* INSTRUCTIONS TO FOLLOW
Copy out exactly the stretch of the listing below that begins at the line containing "[starscream]: https://github.com/daltoniam/starscream" and ends at the line containing "A good overview of the software can be found", and copy nothing outside it.

* RECORD EXTRACTS
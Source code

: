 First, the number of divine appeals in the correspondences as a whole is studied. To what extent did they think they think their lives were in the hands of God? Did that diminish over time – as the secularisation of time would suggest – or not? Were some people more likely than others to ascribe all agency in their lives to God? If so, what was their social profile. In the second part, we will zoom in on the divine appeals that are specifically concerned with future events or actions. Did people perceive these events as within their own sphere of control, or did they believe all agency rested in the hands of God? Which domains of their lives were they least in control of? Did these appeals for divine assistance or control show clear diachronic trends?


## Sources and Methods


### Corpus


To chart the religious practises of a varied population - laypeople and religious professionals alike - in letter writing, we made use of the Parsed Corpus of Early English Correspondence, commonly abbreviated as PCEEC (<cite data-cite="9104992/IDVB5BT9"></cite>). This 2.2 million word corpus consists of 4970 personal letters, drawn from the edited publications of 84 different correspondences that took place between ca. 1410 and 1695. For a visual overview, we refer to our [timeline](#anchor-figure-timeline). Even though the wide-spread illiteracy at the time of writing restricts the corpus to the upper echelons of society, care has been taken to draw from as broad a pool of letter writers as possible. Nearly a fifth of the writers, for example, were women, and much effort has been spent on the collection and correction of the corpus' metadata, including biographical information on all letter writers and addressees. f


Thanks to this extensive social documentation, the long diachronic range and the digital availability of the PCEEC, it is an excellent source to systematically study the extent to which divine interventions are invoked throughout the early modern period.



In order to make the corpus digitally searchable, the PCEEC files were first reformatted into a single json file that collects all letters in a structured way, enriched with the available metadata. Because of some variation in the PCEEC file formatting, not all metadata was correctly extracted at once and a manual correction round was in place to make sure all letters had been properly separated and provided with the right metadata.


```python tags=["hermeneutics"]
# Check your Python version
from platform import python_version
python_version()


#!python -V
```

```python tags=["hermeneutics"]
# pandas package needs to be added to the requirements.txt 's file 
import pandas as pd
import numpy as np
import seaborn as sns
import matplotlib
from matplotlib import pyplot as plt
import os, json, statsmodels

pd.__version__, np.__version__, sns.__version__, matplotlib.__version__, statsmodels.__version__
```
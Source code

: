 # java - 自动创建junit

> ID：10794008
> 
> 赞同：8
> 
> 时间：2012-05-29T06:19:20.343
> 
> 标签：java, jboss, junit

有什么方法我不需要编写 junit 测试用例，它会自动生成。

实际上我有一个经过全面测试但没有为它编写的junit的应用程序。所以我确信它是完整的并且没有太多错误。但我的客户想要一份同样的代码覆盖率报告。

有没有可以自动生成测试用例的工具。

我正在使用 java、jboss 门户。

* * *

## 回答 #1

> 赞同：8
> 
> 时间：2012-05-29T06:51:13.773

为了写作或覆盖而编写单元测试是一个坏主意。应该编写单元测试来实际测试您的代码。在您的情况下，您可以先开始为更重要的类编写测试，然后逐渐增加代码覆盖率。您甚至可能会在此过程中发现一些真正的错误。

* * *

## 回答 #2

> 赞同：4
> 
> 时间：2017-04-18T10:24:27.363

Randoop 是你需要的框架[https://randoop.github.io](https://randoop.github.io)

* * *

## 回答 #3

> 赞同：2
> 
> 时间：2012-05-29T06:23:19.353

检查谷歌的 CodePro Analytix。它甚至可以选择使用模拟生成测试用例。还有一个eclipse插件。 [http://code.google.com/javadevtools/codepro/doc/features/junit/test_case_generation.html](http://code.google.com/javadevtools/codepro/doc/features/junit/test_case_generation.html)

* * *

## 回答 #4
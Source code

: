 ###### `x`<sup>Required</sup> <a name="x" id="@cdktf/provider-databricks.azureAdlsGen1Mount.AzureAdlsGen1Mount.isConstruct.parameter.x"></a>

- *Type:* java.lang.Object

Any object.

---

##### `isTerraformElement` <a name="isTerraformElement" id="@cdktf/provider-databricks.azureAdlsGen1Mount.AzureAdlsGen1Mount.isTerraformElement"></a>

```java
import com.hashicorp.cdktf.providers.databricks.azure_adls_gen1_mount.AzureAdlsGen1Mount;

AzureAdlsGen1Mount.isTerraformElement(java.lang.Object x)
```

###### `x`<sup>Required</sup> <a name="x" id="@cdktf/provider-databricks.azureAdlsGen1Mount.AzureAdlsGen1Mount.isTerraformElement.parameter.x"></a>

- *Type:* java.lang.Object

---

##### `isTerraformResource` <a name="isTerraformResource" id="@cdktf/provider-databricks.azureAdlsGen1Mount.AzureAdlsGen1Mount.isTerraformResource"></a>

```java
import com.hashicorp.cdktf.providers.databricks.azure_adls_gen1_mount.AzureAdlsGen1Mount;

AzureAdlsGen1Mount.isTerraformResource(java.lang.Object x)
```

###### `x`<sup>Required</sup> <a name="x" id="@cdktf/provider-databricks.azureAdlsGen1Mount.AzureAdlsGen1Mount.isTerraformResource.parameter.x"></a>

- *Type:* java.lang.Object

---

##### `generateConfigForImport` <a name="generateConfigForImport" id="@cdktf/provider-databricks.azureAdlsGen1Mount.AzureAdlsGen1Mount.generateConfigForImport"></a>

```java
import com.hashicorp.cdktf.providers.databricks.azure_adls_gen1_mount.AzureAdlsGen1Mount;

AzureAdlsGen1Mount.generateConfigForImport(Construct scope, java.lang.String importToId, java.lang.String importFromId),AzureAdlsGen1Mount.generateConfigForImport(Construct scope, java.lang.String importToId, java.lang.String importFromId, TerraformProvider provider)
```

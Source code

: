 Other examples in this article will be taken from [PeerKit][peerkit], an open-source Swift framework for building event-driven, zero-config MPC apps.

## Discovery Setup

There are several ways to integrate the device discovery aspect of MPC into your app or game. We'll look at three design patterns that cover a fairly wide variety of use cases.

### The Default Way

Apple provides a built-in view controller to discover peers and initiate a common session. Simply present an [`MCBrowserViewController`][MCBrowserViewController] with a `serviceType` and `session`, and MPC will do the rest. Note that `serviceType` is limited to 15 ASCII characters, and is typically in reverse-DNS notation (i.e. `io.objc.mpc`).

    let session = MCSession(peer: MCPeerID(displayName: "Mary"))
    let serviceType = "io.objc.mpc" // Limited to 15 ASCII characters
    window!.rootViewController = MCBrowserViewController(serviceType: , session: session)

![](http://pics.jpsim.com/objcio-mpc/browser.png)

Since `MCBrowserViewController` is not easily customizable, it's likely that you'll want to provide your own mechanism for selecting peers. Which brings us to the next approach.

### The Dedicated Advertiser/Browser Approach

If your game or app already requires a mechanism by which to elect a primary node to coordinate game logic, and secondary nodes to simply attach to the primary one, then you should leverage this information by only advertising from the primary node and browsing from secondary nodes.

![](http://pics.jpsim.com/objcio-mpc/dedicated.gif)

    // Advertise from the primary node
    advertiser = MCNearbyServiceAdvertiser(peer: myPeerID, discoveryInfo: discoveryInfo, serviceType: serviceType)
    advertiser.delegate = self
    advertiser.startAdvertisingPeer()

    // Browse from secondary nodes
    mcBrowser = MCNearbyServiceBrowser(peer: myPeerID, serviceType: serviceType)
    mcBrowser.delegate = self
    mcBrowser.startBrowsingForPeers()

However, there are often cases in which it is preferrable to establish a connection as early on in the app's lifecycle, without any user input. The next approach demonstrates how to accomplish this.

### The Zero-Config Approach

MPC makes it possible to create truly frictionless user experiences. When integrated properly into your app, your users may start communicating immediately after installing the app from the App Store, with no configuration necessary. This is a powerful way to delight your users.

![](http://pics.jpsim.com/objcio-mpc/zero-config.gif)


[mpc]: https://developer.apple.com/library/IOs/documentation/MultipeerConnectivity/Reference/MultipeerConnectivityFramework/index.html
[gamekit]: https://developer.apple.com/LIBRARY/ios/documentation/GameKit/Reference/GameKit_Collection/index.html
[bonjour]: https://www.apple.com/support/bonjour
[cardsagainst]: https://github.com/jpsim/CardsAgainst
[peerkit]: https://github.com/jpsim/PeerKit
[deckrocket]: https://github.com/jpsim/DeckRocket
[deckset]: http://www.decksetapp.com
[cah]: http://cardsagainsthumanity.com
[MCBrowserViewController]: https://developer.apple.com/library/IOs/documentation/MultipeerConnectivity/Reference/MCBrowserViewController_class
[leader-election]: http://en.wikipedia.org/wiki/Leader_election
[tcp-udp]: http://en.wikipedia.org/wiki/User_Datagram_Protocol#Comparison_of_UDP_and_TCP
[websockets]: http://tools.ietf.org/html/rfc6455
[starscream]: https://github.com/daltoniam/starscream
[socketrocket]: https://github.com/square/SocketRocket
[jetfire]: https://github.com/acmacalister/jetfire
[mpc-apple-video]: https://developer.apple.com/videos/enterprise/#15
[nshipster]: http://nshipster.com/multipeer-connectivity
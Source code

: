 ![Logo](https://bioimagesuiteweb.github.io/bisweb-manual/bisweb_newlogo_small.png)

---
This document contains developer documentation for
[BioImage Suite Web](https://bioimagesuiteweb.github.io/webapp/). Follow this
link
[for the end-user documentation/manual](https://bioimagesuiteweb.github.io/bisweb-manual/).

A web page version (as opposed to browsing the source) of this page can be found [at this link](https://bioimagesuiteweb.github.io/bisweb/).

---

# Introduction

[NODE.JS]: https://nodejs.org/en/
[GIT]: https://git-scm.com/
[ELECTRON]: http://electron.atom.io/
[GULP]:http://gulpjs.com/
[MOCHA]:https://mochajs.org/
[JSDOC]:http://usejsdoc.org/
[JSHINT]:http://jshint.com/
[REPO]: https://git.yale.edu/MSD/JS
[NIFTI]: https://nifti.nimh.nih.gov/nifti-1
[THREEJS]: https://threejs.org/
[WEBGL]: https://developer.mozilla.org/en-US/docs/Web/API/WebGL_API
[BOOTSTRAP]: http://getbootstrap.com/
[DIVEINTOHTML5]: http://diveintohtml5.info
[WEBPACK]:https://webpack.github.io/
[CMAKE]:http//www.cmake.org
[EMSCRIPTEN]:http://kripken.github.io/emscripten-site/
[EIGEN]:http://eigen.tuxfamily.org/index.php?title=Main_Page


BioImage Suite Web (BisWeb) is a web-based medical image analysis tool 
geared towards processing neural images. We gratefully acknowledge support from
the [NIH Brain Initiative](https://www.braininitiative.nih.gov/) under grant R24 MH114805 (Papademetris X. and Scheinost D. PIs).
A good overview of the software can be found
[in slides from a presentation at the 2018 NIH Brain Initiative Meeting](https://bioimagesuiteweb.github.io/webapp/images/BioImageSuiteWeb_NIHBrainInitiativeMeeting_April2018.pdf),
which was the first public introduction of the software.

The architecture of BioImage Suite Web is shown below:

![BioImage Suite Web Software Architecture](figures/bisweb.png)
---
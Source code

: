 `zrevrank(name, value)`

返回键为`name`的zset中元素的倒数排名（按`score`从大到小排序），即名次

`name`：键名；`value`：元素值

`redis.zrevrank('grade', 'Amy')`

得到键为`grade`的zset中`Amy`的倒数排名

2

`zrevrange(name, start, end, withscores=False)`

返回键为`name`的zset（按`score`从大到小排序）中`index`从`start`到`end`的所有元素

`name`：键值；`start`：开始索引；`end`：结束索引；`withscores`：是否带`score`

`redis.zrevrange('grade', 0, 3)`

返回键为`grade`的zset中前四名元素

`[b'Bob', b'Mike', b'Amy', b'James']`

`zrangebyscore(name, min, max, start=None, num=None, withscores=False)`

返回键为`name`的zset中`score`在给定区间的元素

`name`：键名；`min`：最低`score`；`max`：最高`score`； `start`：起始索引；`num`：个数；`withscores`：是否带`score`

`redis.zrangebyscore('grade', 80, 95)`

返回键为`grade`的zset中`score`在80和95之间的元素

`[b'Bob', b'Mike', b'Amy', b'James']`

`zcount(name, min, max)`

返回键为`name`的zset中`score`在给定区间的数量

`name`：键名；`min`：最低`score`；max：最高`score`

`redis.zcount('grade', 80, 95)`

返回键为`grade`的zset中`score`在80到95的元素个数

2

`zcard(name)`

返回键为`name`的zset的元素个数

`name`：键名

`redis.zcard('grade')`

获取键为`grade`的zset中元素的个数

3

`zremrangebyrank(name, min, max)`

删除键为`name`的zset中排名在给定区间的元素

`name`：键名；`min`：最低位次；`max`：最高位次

* ANSWER TO THE PROBLEM
[starscream]: https://github.com/daltoniam/starscream
[socketrocket]: https://github.com/square/SocketRocket
[jetfire]: https://github.com/acmacalister/jetfire
[mpc-apple-video]: https://developer.apple.com/videos/enterprise/#15
[nshipster]: http://nshipster.com/multipeer-connectivity
Source code

: ![Logo](https://bioimagesuiteweb.github.io/bisweb-manual/bisweb_newlogo_small.png)

---
This document contains developer documentation for
[BioImage Suite Web](https://bioimagesuiteweb.github.io/webapp/). Follow this
link
[for the end-user documentation/manual](https://bioimagesuiteweb.github.io/bisweb-manual/).

A web page version (as opposed to browsing the source) of this page can be found [at this link](https://bioimagesuiteweb.github.io/bisweb/).

---

# Introduction

[NODE.JS]: https://nodejs.org/en/
[GIT]: https://git-scm.com/
[ELECTRON]: http://electron.atom.io/
[GULP]:http://gulpjs.com/
[MOCHA]:https://mochajs.org/
[JSDOC]:http://usejsdoc.org/
[JSHINT]:http://jshint.com/
[REPO]: https://git.yale.edu/MSD/JS
[NIFTI]: https://nifti.nimh.nih.gov/nifti-1
[THREEJS]: https://threejs.org/
[WEBGL]: https://developer.mozilla.org/en-US/docs/Web/API/WebGL_API
[BOOTSTRAP]: http://getbootstrap.com/
[DIVEINTOHTML5]: http://diveintohtml5.info
[WEBPACK]:https://webpack.github.io/
[CMAKE]:http//www.cmake.org
[EMSCRIPTEN]:http://kripken.github.io/emscripten-site/
[EIGEN]:http://eigen.tuxfamily.org/index.php?title=Main_Page


BioImage Suite Web (BisWeb) is a web-based medical image analysis tool 
geared towards processing neural images. We gratefully acknowledge support from
the [NIH Brain Initiative](https://www.braininitiative.nih.gov/) under grant R24 MH114805 (Papademetris X. and Scheinost D. PIs).
A good overview of the software can be found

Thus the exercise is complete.